All of the records below need to be copied exactly.

Stored data:
+++
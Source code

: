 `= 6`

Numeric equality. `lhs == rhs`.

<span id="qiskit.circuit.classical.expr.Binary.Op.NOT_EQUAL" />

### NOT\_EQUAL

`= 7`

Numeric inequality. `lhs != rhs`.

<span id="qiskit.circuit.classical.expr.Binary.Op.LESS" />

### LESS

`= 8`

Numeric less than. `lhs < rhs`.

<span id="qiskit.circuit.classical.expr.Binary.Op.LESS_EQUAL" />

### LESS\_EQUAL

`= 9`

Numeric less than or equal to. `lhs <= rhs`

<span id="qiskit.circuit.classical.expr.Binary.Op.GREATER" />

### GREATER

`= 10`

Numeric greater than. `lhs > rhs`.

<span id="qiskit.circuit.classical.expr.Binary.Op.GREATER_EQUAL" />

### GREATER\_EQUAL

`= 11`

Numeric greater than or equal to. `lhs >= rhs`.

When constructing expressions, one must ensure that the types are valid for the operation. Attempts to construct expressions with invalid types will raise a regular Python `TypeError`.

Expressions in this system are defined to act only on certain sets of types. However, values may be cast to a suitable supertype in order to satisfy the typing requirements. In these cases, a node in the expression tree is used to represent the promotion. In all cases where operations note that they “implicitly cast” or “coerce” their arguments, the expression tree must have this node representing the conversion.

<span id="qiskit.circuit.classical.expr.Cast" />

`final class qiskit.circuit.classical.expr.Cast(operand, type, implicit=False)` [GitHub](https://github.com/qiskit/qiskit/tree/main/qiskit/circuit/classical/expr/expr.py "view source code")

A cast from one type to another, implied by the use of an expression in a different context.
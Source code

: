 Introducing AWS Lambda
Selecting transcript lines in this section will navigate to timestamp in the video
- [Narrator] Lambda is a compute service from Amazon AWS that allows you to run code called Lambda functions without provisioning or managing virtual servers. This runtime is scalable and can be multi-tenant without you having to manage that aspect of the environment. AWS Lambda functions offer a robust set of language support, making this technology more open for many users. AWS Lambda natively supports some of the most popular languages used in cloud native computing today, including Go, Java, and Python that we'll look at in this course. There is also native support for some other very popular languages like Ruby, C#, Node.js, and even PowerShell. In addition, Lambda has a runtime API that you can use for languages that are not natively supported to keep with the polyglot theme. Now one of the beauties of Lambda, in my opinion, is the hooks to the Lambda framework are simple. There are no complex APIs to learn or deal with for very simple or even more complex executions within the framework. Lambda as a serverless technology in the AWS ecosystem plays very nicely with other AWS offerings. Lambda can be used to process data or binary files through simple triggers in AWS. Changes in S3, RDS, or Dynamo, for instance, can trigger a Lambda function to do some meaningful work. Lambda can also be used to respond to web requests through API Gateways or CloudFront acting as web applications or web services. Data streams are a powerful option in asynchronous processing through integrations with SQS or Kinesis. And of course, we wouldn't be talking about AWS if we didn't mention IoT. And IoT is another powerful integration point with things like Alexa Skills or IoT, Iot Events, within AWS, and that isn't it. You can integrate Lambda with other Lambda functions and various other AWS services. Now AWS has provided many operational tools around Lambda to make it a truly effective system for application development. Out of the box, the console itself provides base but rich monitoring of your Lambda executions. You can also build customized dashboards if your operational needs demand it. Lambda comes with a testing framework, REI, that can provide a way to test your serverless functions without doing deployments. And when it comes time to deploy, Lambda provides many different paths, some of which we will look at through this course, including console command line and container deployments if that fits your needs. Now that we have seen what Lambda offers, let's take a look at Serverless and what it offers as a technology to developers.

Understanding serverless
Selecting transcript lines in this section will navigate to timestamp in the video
+++
■ REPLY
Source code

: `= 6`

Numeric equality. `lhs == rhs`.

<span id="qiskit.circuit.classical.expr.Binary.Op.NOT_EQUAL" />

### NOT\_EQUAL

`= 7`

Numeric inequality. `lhs != rhs`.

<span id="qiskit.circuit.classical.expr.Binary.Op.LESS" />

### LESS

`= 8`

Numeric less than. `lhs < rhs`.

<span id="qiskit.circuit.classical.expr.Binary.Op.LESS_EQUAL" />

### LESS\_EQUAL

`= 9`

Numeric less than or equal to. `lhs <= rhs`

<span id="qiskit.circuit.classical.expr.Binary.Op.GREATER" />

### GREATER

`= 10`

Numeric greater than. `lhs > rhs`.

<span id="qiskit.circuit.classical.expr.Binary.Op.GREATER_EQUAL" />

### GREATER\_EQUAL

`= 11`

Numeric greater than or equal to. `lhs >= rhs`.

When constructing expressions, one must ensure that the types are valid for the operation. Attempts to construct expressions with invalid types will raise a regular Python `TypeError`.

Expressions in this system are defined to act only on certain sets of types. However, values may be cast to a suitable supertype in order to satisfy the typing requirements. In these cases, a node in the expression tree is used to represent the promotion. In all cases where operations note that they “implicitly cast” or “coerce” their arguments, the expression tree must have this node representing the conversion.

<span id="qiskit.circuit.classical.expr.Cast" />

`final class qiskit.circuit.classical.expr.Cast(operand, type, implicit=False)` [GitHub](https://github.com/qiskit/qiskit/tree/main/qiskit/circuit/classical/expr/expr.py "view source code")

A cast from one type to another, implied by the use of an expression in a different context.
Source code

: Introducing AWS Lambda
Selecting transcript lines in this section will navigate to timestamp in the video
- [Narrator] Lambda is a compute service from Amazon AWS that allows you to run code called Lambda functions without provisioning or managing virtual servers. This runtime is scalable and can be multi-tenant without you having to manage that aspect of the environment. AWS Lambda functions offer a robust set of language support, making this technology more open for many users. AWS Lambda natively supports some of the most popular languages used in cloud native computing today, including Go, Java, and Python that we'll look at in this course. There is also native support for some other very popular languages like Ruby, C#, Node.js, and even PowerShell. In addition, Lambda has a runtime API that you can use for languages that are not natively supported to keep with the polyglot theme. Now one of the beauties of Lambda, in my opinion, is the hooks to the Lambda framework are simple. There are no complex APIs to learn or deal with for very simple or even more complex executions within the framework. Lambda as a serverless technology in the AWS ecosystem plays very nicely with other AWS offerings. Lambda can be used to process data or binary files through simple triggers in AWS. Changes in S3, RDS, or Dynamo, for instance, can trigger a Lambda function to do some meaningful work. Lambda can also be used to respond to web requests through API Gateways or CloudFront acting as web applications or web services. Data streams are a powerful option in asynchronous processing through integrations with SQS or Kinesis. And of course, we wouldn't be talking about AWS if we didn't mention IoT. And IoT is another powerful integration point with things like Alexa Skills or IoT, Iot Events, within AWS, and that isn't it. You can integrate Lambda with other Lambda functions and various other AWS services. Now AWS has provided many operational tools around Lambda to make it a truly effective system for application development. Out of the box, the console itself provides base but rich monitoring of your Lambda executions. You can also build customized dashboards if your operational needs demand it. Lambda comes with a testing framework, REI, that can provide a way to test your serverless functions without doing deployments. And when it comes time to deploy, Lambda provides many different paths, some of which we will look at through this course, including console command line and container deployments if that fits your needs. Now that we have seen what Lambda offers, let's take a look at Serverless and what it offers as a technology to developers.

Understanding serverless
Selecting transcript lines in this section will navigate to timestamp in the video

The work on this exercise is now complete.